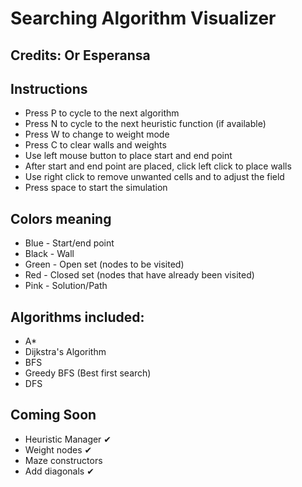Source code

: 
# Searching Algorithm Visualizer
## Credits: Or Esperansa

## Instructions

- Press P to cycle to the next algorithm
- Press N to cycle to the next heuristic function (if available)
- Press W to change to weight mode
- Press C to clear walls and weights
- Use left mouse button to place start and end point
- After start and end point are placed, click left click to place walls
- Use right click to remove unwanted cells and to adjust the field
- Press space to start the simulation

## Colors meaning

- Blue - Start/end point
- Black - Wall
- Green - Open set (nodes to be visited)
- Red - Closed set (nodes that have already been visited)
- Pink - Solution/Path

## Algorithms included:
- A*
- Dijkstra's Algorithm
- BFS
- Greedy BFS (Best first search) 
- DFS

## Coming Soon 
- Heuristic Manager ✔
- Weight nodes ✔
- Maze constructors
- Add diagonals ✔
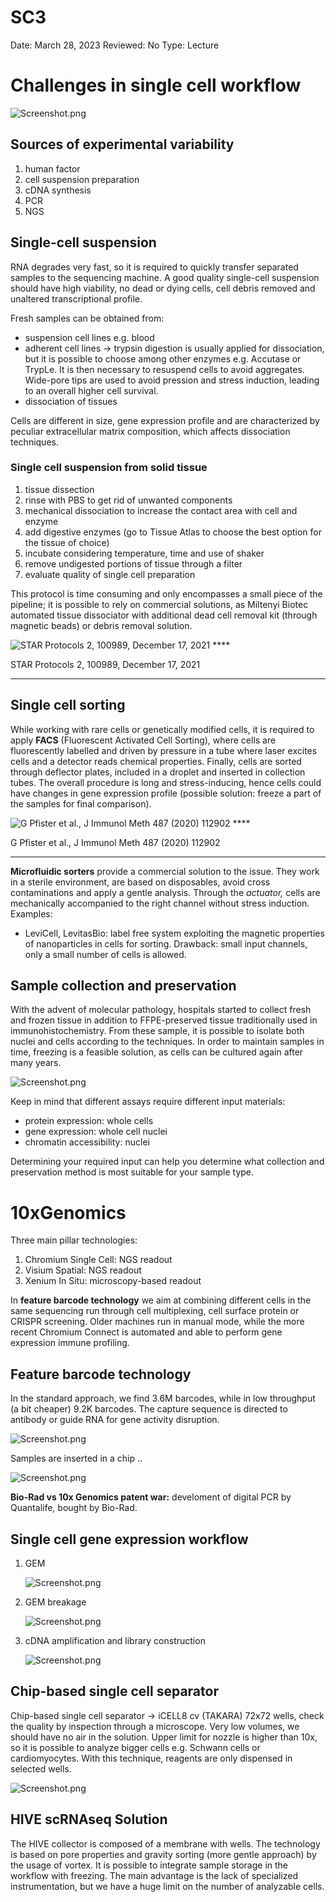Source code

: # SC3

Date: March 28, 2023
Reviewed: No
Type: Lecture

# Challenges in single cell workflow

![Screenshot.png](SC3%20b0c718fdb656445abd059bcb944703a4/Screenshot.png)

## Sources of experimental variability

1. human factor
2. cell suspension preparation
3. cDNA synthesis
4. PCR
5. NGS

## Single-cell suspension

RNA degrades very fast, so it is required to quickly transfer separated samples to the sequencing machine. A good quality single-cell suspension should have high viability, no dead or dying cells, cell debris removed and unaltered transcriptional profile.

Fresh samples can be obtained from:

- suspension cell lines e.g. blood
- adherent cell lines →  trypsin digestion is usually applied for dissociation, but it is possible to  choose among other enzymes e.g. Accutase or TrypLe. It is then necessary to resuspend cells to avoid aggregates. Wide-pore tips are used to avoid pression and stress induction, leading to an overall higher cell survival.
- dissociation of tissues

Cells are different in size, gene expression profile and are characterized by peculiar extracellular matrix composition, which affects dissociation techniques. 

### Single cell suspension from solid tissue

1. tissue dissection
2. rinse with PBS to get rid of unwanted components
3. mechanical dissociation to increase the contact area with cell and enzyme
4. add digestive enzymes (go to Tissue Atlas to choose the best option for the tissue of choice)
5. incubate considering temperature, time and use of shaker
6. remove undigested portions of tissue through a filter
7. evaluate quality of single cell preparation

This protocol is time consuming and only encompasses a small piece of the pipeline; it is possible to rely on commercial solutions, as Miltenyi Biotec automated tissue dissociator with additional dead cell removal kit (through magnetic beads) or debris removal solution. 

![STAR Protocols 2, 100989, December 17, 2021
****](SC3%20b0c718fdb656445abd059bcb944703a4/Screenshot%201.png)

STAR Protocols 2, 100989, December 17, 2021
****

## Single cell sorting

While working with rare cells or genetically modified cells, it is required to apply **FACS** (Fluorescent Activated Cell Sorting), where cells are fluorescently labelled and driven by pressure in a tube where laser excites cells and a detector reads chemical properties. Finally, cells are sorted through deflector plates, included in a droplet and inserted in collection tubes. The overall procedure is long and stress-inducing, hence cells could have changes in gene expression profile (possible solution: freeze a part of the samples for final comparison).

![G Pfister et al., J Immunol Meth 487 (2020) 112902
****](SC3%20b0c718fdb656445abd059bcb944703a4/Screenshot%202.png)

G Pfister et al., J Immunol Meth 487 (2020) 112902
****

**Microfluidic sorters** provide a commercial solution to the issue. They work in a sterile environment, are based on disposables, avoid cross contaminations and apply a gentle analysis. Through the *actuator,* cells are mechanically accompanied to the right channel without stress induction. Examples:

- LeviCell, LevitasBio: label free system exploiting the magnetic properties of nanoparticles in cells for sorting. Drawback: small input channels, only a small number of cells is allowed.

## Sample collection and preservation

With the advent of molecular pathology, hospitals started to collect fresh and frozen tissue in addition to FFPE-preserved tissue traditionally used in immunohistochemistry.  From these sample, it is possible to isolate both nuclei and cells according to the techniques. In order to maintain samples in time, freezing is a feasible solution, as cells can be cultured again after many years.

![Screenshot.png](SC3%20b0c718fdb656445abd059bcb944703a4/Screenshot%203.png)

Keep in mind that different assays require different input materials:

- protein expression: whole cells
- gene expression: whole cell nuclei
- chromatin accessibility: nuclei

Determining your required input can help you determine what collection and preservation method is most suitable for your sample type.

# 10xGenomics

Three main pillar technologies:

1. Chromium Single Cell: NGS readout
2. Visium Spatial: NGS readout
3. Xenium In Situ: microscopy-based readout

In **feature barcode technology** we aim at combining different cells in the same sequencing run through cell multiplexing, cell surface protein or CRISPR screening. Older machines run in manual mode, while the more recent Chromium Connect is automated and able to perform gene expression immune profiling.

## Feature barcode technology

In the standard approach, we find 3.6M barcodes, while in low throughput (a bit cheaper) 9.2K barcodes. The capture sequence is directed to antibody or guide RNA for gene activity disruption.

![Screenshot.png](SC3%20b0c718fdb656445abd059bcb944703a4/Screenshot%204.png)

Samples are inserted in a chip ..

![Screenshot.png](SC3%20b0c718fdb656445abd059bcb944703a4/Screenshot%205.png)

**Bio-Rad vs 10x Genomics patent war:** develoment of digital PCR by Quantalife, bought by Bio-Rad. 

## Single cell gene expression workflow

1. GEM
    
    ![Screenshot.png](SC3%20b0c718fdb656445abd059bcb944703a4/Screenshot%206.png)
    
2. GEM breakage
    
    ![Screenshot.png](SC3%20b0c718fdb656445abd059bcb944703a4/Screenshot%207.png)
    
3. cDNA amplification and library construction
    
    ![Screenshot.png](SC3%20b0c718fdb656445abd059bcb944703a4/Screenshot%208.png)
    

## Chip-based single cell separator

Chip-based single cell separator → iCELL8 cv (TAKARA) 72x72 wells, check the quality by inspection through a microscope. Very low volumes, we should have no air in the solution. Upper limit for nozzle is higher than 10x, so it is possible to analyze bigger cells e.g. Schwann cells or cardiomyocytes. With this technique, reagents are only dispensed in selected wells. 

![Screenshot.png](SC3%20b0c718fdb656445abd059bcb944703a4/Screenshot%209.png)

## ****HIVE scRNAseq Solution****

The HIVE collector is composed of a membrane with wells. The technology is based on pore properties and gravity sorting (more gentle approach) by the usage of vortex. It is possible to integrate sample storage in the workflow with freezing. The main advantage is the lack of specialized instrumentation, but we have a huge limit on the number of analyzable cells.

▶ **WHAT IS EXPECTED**
All of the entries above should be copied exactly, with the images left out.

▶ **YOUR SOLUTION**
Source code

: 
# Searching Algorithm Visualizer
## Credits: Or Esperansa

## Instructions

- Press P to cycle to the next algorithm
- Press N to cycle to the next heuristic function (if available)
- Press W to change to weight mode
- Press C to clear walls and weights
- Use left mouse button to place start and end point
- After start and end point are placed, click left click to place walls
- Use right click to remove unwanted cells and to adjust the field
- Press space to start the simulation

## Colors meaning

- Blue - Start/end point
- Black - Wall
- Green - Open set (nodes to be visited)
- Red - Closed set (nodes that have already been visited)
- Pink - Solution/Path

## Algorithms included:
- A*
- Dijkstra's Algorithm
- BFS
- Greedy BFS (Best first search) 
- DFS

## Coming Soon 
- Heuristic Manager ✔
- Weight nodes ✔
- Maze constructors
- Add diagonals ✔
Source code

: # SC3

Date: March 28, 2023
Reviewed: No
Type: Lecture

# Challenges in single cell workflow

![Screenshot.png](SC3%20b0c718fdb656445abd059bcb944703a4/Screenshot.png)

## Sources of experimental variability

1. human factor
2. cell suspension preparation
3. cDNA synthesis
4. PCR
5. NGS

## Single-cell suspension

RNA degrades very fast, so it is required to quickly transfer separated samples to the sequencing machine. A good quality single-cell suspension should have high viability, no dead or dying cells, cell debris removed and unaltered transcriptional profile.

Fresh samples can be obtained from:

- suspension cell lines e.g. blood
- adherent cell lines →  trypsin digestion is usually applied for dissociation, but it is possible to  choose among other enzymes e.g. Accutase or TrypLe. It is then necessary to resuspend cells to avoid aggregates. Wide-pore tips are used to avoid pression and stress induction, leading to an overall higher cell survival.
- dissociation of tissues

Cells are different in size, gene expression profile and are characterized by peculiar extracellular matrix composition, which affects dissociation techniques. 

### Single cell suspension from solid tissue

1. tissue dissection
2. rinse with PBS to get rid of unwanted components
3. mechanical dissociation to increase the contact area with cell and enzyme
4. add digestive enzymes (go to Tissue Atlas to choose the best option for the tissue of choice)
5. incubate considering temperature, time and use of shaker
6. remove undigested portions of tissue through a filter
7. evaluate quality of single cell preparation

This protocol is time consuming and only encompasses a small piece of the pipeline; it is possible to rely on commercial solutions, as Miltenyi Biotec automated tissue dissociator with additional dead cell removal kit (through magnetic beads) or debris removal solution. 

![STAR Protocols 2, 100989, December 17, 2021
****](SC3%20b0c718fdb656445abd059bcb944703a4/Screenshot%201.png)

STAR Protocols 2, 100989, December 17, 2021
****

## Single cell sorting

While working with rare cells or genetically modified cells, it is required to apply **FACS** (Fluorescent Activated Cell Sorting), where cells are fluorescently labelled and driven by pressure in a tube where laser excites cells and a detector reads chemical properties. Finally, cells are sorted through deflector plates, included in a droplet and inserted in collection tubes. The overall procedure is long and stress-inducing, hence cells could have changes in gene expression profile (possible solution: freeze a part of the samples for final comparison).

![G Pfister et al., J Immunol Meth 487 (2020) 112902
****](SC3%20b0c718fdb656445abd059bcb944703a4/Screenshot%202.png)

G Pfister et al., J Immunol Meth 487 (2020) 112902
****

**Microfluidic sorters** provide a commercial solution to the issue. They work in a sterile environment, are based on disposables, avoid cross contaminations and apply a gentle analysis. Through the *actuator,* cells are mechanically accompanied to the right channel without stress induction. Examples:

- LeviCell, LevitasBio: label free system exploiting the magnetic properties of nanoparticles in cells for sorting. Drawback: small input channels, only a small number of cells is allowed.

## Sample collection and preservation

With the advent of molecular pathology, hospitals started to collect fresh and frozen tissue in addition to FFPE-preserved tissue traditionally used in immunohistochemistry.  From these sample, it is possible to isolate both nuclei and cells according to the techniques. In order to maintain samples in time, freezing is a feasible solution, as cells can be cultured again after many years.

![Screenshot.png](SC3%20b0c718fdb656445abd059bcb944703a4/Screenshot%203.png)

Keep in mind that different assays require different input materials:

- protein expression: whole cells
- gene expression: whole cell nuclei
- chromatin accessibility: nuclei

Determining your required input can help you determine what collection and preservation method is most suitable for your sample type.

# 10xGenomics

Three main pillar technologies:

1. Chromium Single Cell: NGS readout
2. Visium Spatial: NGS readout
3. Xenium In Situ: microscopy-based readout

In **feature barcode technology** we aim at combining different cells in the same sequencing run through cell multiplexing, cell surface protein or CRISPR screening. Older machines run in manual mode, while the more recent Chromium Connect is automated and able to perform gene expression immune profiling.

## Feature barcode technology

In the standard approach, we find 3.6M barcodes, while in low throughput (a bit cheaper) 9.2K barcodes. The capture sequence is directed to antibody or guide RNA for gene activity disruption.

![Screenshot.png](SC3%20b0c718fdb656445abd059bcb944703a4/Screenshot%204.png)

Samples are inserted in a chip ..

![Screenshot.png](SC3%20b0c718fdb656445abd059bcb944703a4/Screenshot%205.png)

**Bio-Rad vs 10x Genomics patent war:** develoment of digital PCR by Quantalife, bought by Bio-Rad. 

## Single cell gene expression workflow

1. GEM
    
    ![Screenshot.png](SC3%20b0c718fdb656445abd059bcb944703a4/Screenshot%206.png)
    
2. GEM breakage
    
    ![Screenshot.png](SC3%20b0c718fdb656445abd059bcb944703a4/Screenshot%207.png)
    
3. cDNA amplification and library construction
    
    ![Screenshot.png](SC3%20b0c718fdb656445abd059bcb944703a4/Screenshot%208.png)
    

## Chip-based single cell separator

Chip-based single cell separator → iCELL8 cv (TAKARA) 72x72 wells, check the quality by inspection through a microscope. Very low volumes, we should have no air in the solution. Upper limit for nozzle is higher than 10x, so it is possible to analyze bigger cells e.g. Schwann cells or cardiomyocytes. With this technique, reagents are only dispensed in selected wells. 

![Screenshot.png](SC3%20b0c718fdb656445abd059bcb944703a4/Screenshot%209.png)

## ****HIVE scRNAseq Solution****

The HIVE collector is composed of a membrane with wells. The technology is based on pore properties and gravity sorting (more gentle approach) by the usage of vortex. It is possible to integrate sample storage in the workflow with freezing. The main advantage is the lack of specialized instrumentation, but we have a huge limit on the number of analyzable cells.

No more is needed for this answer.